Nature's many attempts to evolve a Nostr

Perceived decentralization and oligarchy risk

  • Several comments argue Nostr will converge on a small set of dominant relays, similar to email’s large providers or Mastodon’s big instances.
  • Others counter that user-owned keys plus the ability to switch/broadcast to multiple relays makes it less “oligarchical” than homeserver-based federated models.
  • There’s concern that if one relay becomes “really good,” network effects will recreate centralization despite technical flexibility.

Relays, outbox model, and censorship resistance

  • Advocates emphasize the “outbox” model: clients post signed messages to multiple relays (their own, peers’ preferred relays, and some global relays).
  • This is claimed to make censorship difficult: relays are interchangeable, and once two users connect, clients can query each other’s preferred relays directly.
  • Critics respond that relay operators can still censor locally, governments can outlaw relays or block traffic, and users can’t reliably detect silent filtering.
  • Disagreement over strong claims like “you cannot censor Nostr”; some push for more precise “harder to censor than X.”

Incentives, economics, and scalability

  • Skeptics note no clear positive incentive to run high-traffic relays and significant bandwidth/abuse risks; fear a “race to the bottom.”
  • Proponents point to “zaps” (Lightning-based payments), paid relays, and community motives as incentive models.
  • Concerns remain about spam, DDoS, and whether PoW or fees will still work once attackers care about the network.

Moderation, “sewage,” and social dynamics

  • One thread argues that a raw Nostr feed becomes “sewage” without strong defaults; filtering burden shifts unfairly to users.
  • Others defend the design: clients already hide global feeds, focus on people-you-follow, web-of-trust, labeling (NIP-32, NIP-56), and community relays.
  • A big sub-thread debates whether pushing moderation to users is realistic, especially under coordinated harassment or mass-spam.
  • Some see Nostr’s goal as reducing the power of “activist moderators” (e.g., instance-level defederation) while still allowing relays to ban illegal content like CSAM.

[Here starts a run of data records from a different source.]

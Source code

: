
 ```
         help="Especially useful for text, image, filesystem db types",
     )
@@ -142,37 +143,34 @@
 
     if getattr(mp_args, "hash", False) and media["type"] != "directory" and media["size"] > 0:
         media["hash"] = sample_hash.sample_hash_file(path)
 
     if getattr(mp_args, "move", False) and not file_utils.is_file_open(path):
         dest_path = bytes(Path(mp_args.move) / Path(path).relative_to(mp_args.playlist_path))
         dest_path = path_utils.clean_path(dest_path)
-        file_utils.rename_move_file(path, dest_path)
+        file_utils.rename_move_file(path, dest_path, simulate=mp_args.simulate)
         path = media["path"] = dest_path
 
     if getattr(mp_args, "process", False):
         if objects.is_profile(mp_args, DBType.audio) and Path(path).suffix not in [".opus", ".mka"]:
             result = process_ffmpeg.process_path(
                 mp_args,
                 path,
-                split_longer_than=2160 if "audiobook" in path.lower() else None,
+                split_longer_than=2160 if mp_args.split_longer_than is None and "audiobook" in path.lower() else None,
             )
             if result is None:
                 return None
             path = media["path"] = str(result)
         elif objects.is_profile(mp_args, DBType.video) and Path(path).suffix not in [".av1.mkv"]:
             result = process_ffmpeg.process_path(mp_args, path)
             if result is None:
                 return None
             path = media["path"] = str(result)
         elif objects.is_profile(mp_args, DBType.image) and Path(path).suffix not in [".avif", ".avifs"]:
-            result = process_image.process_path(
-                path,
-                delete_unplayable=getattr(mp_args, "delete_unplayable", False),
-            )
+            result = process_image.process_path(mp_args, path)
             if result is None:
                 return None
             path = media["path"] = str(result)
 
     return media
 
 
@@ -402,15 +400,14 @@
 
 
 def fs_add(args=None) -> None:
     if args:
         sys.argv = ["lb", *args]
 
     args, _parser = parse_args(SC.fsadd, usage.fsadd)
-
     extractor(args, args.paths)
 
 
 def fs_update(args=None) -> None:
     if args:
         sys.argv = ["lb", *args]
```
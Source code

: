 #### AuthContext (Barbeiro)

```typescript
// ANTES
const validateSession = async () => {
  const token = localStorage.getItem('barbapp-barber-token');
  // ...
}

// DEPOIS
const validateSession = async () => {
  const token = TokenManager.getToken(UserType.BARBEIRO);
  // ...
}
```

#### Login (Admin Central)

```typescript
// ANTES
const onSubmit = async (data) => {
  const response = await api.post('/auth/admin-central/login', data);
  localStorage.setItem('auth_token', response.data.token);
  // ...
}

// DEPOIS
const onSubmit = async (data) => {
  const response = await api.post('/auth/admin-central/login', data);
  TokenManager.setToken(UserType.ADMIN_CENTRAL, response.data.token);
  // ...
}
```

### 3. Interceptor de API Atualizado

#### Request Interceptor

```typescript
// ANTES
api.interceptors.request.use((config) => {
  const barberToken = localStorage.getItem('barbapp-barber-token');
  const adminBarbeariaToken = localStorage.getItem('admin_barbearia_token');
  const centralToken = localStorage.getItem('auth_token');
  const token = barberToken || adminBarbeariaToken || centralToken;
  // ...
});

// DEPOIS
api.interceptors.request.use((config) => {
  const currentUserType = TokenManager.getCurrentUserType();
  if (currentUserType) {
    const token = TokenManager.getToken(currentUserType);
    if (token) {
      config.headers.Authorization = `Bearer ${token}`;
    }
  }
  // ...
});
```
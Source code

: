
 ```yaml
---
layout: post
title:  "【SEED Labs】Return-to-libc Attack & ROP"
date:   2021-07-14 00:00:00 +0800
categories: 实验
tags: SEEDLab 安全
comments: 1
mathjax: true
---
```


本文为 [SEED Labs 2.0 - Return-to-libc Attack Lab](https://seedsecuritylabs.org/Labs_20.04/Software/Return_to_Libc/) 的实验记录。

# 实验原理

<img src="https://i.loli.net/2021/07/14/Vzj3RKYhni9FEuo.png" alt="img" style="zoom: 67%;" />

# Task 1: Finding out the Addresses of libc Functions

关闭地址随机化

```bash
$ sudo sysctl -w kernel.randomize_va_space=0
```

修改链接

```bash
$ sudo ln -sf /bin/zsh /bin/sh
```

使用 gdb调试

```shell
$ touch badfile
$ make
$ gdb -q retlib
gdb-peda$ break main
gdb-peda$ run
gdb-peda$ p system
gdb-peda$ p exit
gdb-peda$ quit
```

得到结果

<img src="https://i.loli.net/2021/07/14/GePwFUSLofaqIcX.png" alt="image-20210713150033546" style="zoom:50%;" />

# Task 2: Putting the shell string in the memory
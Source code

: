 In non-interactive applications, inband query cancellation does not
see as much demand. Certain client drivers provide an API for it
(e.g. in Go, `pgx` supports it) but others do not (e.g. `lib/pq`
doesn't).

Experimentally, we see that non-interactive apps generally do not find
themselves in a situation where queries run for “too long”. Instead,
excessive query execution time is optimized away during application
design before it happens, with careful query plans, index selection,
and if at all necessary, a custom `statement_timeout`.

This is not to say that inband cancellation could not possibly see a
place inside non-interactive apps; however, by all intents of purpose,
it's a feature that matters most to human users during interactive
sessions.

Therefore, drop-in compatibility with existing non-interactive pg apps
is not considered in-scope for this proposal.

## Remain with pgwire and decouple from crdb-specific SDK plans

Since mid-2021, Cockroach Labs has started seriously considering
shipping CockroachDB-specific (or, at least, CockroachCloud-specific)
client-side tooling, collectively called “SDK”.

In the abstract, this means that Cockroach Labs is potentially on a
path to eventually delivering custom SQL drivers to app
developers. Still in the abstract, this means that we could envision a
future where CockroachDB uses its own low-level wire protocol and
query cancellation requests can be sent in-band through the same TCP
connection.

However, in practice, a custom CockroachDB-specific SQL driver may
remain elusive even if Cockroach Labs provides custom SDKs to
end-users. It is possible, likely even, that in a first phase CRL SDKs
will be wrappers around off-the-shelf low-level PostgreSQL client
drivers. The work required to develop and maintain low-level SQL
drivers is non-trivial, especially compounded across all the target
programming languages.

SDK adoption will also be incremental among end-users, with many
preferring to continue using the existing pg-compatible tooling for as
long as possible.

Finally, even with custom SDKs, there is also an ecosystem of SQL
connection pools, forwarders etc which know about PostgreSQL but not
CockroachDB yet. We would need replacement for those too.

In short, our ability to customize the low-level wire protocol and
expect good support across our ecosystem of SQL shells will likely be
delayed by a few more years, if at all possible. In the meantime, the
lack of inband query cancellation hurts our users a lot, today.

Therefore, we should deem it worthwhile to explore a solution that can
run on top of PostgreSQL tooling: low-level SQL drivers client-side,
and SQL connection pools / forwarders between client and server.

Identity, keys, and “normie” adoption

  • Many predict Nostr will stay fringe because most users won’t manage cryptographic keys or accept irreversible loss of identity if keys are lost.
  • There’s debate whether key management is fundamentally beyond users or just a UX/abstraction problem (apps managing keys silently, remote signers, m-of-n schemes).
  • Comparisons to house keys highlight the difference: losing house keys does not mean losing the house; losing a private key can mean losing identity with no recourse.
  • State-managed PKI and eID cards are mentioned as partial analogues, but there is deep distrust of government-controlled keys.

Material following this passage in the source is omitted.